Notre protagoniste, encore surpris par la figure de rhétorique à répétitions utilisée plus tôt, commença à vaciller. Il ne comprenait rien à rien, ni même à la situation qu’il était en train de vivre. Comment se pouvait-il qu’un narval philosophe fumant le cigare dans le parc apothicaire de Monteaugrouin lui parle de tubercule et lui tende des livres ? Il fit un, puis deux tours sur lui-même, étant ici la preuve que parfois deux sont pires qu’une, et il s’évanouit.

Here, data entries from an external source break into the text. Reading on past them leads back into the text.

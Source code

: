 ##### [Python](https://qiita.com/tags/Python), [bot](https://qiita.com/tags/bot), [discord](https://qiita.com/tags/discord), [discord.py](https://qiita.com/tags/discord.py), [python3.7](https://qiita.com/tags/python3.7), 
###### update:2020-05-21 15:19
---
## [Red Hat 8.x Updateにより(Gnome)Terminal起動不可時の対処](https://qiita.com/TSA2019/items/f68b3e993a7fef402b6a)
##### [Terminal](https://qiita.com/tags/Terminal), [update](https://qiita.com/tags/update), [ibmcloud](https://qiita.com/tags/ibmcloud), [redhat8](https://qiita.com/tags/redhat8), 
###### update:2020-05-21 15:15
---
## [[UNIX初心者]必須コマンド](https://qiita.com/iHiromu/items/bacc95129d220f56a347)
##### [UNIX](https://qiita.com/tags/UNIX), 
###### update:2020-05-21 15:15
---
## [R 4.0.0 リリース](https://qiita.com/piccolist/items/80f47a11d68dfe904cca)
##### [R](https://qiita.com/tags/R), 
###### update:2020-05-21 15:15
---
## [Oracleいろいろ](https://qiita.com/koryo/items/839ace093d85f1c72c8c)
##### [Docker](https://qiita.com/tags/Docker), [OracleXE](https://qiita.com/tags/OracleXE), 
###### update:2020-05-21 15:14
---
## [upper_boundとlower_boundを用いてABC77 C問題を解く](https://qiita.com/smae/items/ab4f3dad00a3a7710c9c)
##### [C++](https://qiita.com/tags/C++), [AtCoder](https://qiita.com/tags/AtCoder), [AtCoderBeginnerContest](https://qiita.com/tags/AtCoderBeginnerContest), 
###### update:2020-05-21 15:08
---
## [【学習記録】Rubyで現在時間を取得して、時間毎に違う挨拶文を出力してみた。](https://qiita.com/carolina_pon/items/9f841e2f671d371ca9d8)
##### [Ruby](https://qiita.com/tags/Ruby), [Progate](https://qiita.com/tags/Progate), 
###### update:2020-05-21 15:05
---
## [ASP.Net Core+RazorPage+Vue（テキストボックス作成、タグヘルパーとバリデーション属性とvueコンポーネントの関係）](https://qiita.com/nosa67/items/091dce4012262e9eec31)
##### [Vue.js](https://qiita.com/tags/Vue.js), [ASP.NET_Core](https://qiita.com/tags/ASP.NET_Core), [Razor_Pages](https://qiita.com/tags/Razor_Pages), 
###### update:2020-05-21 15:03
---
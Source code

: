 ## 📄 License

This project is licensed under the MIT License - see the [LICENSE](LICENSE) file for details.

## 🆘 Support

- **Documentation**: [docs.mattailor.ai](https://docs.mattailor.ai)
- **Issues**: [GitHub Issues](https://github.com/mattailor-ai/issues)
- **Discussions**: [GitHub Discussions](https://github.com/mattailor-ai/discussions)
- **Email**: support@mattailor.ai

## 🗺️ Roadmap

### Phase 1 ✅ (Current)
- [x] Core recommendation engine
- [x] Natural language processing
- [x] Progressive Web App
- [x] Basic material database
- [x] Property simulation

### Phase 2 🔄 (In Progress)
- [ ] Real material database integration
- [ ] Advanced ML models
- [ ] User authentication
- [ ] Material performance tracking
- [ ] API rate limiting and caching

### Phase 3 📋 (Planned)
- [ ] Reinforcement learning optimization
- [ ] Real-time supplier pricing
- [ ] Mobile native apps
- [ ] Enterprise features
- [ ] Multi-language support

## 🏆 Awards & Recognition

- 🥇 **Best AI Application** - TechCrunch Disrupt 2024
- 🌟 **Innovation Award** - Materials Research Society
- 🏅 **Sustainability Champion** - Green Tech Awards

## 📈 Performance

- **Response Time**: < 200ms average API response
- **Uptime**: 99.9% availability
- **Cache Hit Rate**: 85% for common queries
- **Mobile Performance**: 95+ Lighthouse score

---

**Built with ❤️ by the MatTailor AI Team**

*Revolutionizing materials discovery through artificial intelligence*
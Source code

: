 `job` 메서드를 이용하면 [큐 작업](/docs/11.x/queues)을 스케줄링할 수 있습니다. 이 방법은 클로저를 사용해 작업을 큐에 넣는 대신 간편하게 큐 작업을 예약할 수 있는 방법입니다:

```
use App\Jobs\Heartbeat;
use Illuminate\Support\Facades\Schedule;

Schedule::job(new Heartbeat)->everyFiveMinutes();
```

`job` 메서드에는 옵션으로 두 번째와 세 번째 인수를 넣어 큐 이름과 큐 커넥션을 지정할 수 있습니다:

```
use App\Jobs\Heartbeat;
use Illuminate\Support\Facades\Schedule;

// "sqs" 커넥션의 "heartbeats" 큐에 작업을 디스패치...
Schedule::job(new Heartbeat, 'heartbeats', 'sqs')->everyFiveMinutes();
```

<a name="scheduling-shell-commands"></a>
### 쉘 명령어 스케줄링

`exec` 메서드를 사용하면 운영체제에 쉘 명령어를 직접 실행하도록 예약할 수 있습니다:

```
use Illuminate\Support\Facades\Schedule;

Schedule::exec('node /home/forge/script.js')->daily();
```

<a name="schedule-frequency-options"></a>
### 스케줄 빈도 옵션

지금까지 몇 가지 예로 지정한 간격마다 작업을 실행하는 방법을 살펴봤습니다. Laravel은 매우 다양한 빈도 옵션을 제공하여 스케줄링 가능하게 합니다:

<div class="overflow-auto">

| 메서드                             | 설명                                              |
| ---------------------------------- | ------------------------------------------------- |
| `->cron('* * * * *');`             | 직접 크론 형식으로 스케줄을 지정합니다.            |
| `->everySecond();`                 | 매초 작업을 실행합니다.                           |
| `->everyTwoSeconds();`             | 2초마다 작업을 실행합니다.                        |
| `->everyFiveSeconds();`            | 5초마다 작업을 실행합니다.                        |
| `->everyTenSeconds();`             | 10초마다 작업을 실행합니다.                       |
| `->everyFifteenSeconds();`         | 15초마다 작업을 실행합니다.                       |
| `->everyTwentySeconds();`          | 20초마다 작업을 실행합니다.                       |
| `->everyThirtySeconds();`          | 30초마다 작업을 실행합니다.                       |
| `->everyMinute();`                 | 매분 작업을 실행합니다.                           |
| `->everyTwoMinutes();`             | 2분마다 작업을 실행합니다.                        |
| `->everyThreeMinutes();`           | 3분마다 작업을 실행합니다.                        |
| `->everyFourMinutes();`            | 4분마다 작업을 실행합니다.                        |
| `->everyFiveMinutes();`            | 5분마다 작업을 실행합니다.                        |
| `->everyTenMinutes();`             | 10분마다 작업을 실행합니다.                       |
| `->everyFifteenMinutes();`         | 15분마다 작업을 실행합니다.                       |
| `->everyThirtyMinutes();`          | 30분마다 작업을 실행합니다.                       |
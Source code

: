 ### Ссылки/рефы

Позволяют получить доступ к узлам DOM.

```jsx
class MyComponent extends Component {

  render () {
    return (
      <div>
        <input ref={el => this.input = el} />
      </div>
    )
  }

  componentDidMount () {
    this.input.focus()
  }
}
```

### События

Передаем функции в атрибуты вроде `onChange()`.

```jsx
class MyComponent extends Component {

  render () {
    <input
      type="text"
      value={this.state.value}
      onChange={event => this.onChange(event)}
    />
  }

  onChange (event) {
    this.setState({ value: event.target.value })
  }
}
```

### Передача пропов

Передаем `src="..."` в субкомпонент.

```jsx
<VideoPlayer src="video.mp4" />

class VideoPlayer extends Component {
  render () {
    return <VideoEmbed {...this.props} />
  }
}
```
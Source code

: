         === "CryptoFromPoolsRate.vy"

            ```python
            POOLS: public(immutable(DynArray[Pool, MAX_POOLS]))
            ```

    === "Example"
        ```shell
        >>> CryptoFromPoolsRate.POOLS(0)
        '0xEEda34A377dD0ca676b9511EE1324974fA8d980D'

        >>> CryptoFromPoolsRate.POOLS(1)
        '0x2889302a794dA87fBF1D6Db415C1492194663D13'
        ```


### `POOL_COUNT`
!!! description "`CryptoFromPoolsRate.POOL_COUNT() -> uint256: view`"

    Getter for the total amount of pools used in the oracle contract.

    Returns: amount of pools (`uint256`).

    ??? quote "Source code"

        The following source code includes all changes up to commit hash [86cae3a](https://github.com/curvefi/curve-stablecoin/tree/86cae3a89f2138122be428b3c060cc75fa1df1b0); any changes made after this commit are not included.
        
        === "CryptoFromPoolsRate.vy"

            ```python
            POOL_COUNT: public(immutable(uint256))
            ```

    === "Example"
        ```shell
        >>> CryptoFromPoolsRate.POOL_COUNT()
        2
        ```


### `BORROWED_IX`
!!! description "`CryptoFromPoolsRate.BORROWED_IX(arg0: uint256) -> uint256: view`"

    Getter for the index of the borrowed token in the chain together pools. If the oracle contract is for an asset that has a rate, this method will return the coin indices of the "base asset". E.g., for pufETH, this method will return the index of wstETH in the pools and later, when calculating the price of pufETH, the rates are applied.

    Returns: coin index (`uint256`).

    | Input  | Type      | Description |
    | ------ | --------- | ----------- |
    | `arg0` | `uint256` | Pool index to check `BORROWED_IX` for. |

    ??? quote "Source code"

En ouvrant les yeux, il découvrit Clémentin lui souriant juste au-dessus de la tête. Un des filaments de bave de ce dernier l’avait, en heurtant sa joue, réveillé. Il trouva à ses côtés une pile de livres qui venaient directement de la bibliothèque municipale. Tout lui revint en mémoire. Avait-il vraiment tout vécu ? Ou avait-il rêvé ? En se relevant, il n’y avait plus aucun signe de vie du narval, ni même des petits rejets de fumée. Un doute s’empara de son esprit et il s’empressa de questionner son ami :

– Rêvé-je ?

Gontrand et Clémentin avaient, depuis la première rencontre, convenu d’un nom de code en cas de doute sur la réalité et c’était justement celui-là. Le phoque appliqua la procédure. Il se leva sur sa queue, prit un élan considérable et aplatit sa nageoire avec le maximum d’énergie possible sur la joue humaine. La conclusion fut cinglante. Il ne rêvait pas.

D’un commun accord, ils s’en retournèrent au sauna, mais cette fois, Clémentin se promit de ne pas lâcher d’un œil son meilleur ami.